> WORK TO COMPLETE
Identify and pull out each line of the entries in which "using" occurs.

> Source texts of formatted documents
--------------------------------
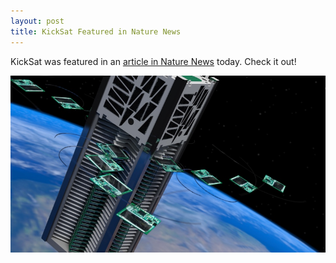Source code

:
 ```yaml
---
layout: post
title: KickSat Featured in Nature News
---
```


KickSat was featured in an [article in Nature News](http://www.nature.com/news/tiny-chipsat-spacecraft-set-for-first-flight-1.20006) today. Check it out!

![KickSat Deployment](/img/kicksat_deploy.jpg)
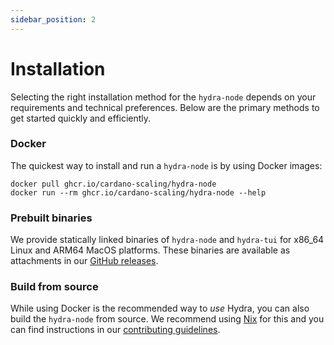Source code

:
 ```yaml
---
sidebar_position: 2
---
```


# Installation

Selecting the right installation method for the `hydra-node` depends on your requirements and technical preferences. Below are the primary methods to get started quickly and efficiently.

### Docker

The quickest way to install and run a `hydra-node` is by using Docker images:

```shell
docker pull ghcr.io/cardano-scaling/hydra-node
docker run --rm ghcr.io/cardano-scaling/hydra-node --help
```

### Prebuilt binaries

We provide statically linked binaries of `hydra-node` and `hydra-tui` for x86_64 Linux and ARM64 MacOS platforms. These binaries are available as attachments in our [GitHub releases](https://github.com/cardano-scaling/hydra/releases).


### Build from source

While using Docker is the recommended way to _use_ Hydra, you can also build the `hydra-node` from source. We recommend using [Nix](https://nixos.org/download.html) for this and you can find instructions in our [contributing guidelines](https://github.com/cardano-scaling/hydra/blob/master/CONTRIBUTING.md).
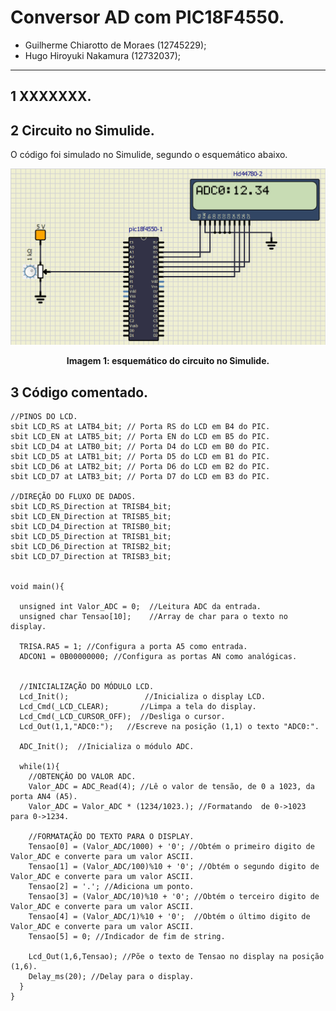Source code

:# Conversor AD com PIC18F4550.

* Guilherme Chiarotto de Moraes (12745229);
* Hugo Hiroyuki Nakamura (12732037);

---
## 1 XXXXXXX.
## 2 Circuito no Simulide.

O código foi simulado no Simulide, segundo o esquemático abaixo.

<p align="center">
    <img width = 600 src="imgs/Figura - circuito conversor AD.png">
</p>

<p align=center> 
    <b>Imagem 1: esquemático do circuito no Simulide.</b>
</p>

## 3 Código comentado.

```
//PINOS DO LCD.
sbit LCD_RS at LATB4_bit; // Porta RS do LCD em B4 do PIC.
sbit LCD_EN at LATB5_bit; // Porta EN do LCD em B5 do PIC.
sbit LCD_D4 at LATB0_bit; // Porta D4 do LCD em B0 do PIC.
sbit LCD_D5 at LATB1_bit; // Porta D5 do LCD em B1 do PIC.
sbit LCD_D6 at LATB2_bit; // Porta D6 do LCD em B2 do PIC.
sbit LCD_D7 at LATB3_bit; // Porta D7 do LCD em B3 do PIC.

//DIREÇÃO DO FLUXO DE DADOS.
sbit LCD_RS_Direction at TRISB4_bit;
sbit LCD_EN_Direction at TRISB5_bit;
sbit LCD_D4_Direction at TRISB0_bit;
sbit LCD_D5_Direction at TRISB1_bit;
sbit LCD_D6_Direction at TRISB2_bit;
sbit LCD_D7_Direction at TRISB3_bit;


void main(){

  unsigned int Valor_ADC = 0;  //Leitura ADC da entrada.
  unsigned char Tensao[10];    //Array de char para o texto no display.

  TRISA.RA5 = 1; //Configura a porta A5 como entrada.
  ADCON1 = 0B00000000; //Configura as portas AN como analógicas.


  //INICIALIZAÇÃO DO MÓDULO LCD.
  Lcd_Init();                 //Inicializa o display LCD.
  Lcd_Cmd(_LCD_CLEAR);       //Limpa a tela do display.
  Lcd_Cmd(_LCD_CURSOR_OFF);  //Desliga o cursor.
  Lcd_Out(1,1,"ADC0:");   //Escreve na posição (1,1) o texto "ADC0:".

  ADC_Init();  //Inicializa o módulo ADC.

  while(1){
    //OBTENÇÂO DO VALOR ADC.
    Valor_ADC = ADC_Read(4); //Lê o valor de tensão, de 0 a 1023, da porta AN4 (A5).
    Valor_ADC = Valor_ADC * (1234/1023.); //Formatando  de 0->1023 para 0->1234.

    //FORMATAÇÃO DO TEXTO PARA O DISPLAY.
    Tensao[0] = (Valor_ADC/1000) + '0'; //Obtém o primeiro digito de Valor_ADC e converte para um valor ASCII.
    Tensao[1] = (Valor_ADC/100)%10 + '0'; //Obtém o segundo digito de Valor_ADC e converte para um valor ASCII.
    Tensao[2] = '.'; //Adiciona um ponto.
    Tensao[3] = (Valor_ADC/10)%10 + '0'; //Obtém o terceiro digito de Valor_ADC e converte para um valor ASCII.
    Tensao[4] = (Valor_ADC/1)%10 + '0';  //Obtém o último digito de Valor_ADC e converte para um valor ASCII.
    Tensao[5] = 0; //Indicador de fim de string.

    Lcd_Out(1,6,Tensao); //Põe o texto de Tensao no display na posição (1,6).
    Delay_ms(20); //Delay para o display.
  }
}
```
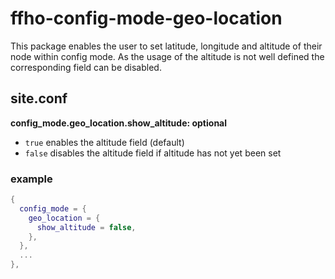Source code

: ffho-config-mode-geo-location
=============================

This package enables the user to set latitude, longitude and altitude of their
node within config mode. As the usage of the altitude is not well defined the
corresponding field can be disabled.

site.conf
---------

**config_mode.geo_location.show_altitude: optional**
- `true` enables the altitude field (default)
- `false` disables the altitude field if altitude has not yet been set

### example
```lua
{
  config_mode = {
    geo_location = {
      show_altitude = false,
    },
  },
  ...
},
```
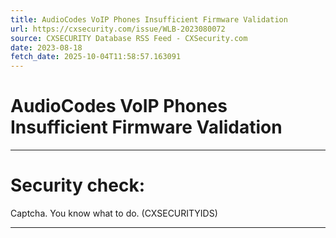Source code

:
 ```yaml
---
title: AudioCodes VoIP Phones Insufficient Firmware Validation
url: https://cxsecurity.com/issue/WLB-2023080072
source: CXSECURITY Database RSS Feed - CXSecurity.com
date: 2023-08-18
fetch_date: 2025-10-04T11:58:57.163091
---
```


# AudioCodes VoIP Phones Insufficient Firmware Validation

---

# Security check:

Captcha. You know what to do. (CXSECURITYIDS)

---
--------------------------------
> COMPLETED TASK
The quickest way to install and run a `hydra-node` is by using Docker images:
While using Docker is the recommended way to _use_ Hydra, you can also build the `hydra-node` from source. We recommend using [Nix](https://nixos.org/download.html) for this and you can find instructions in our [contributing guidelines](https://github.com/cardano-scaling/hydra/blob/master/CONTRIBUTING.md).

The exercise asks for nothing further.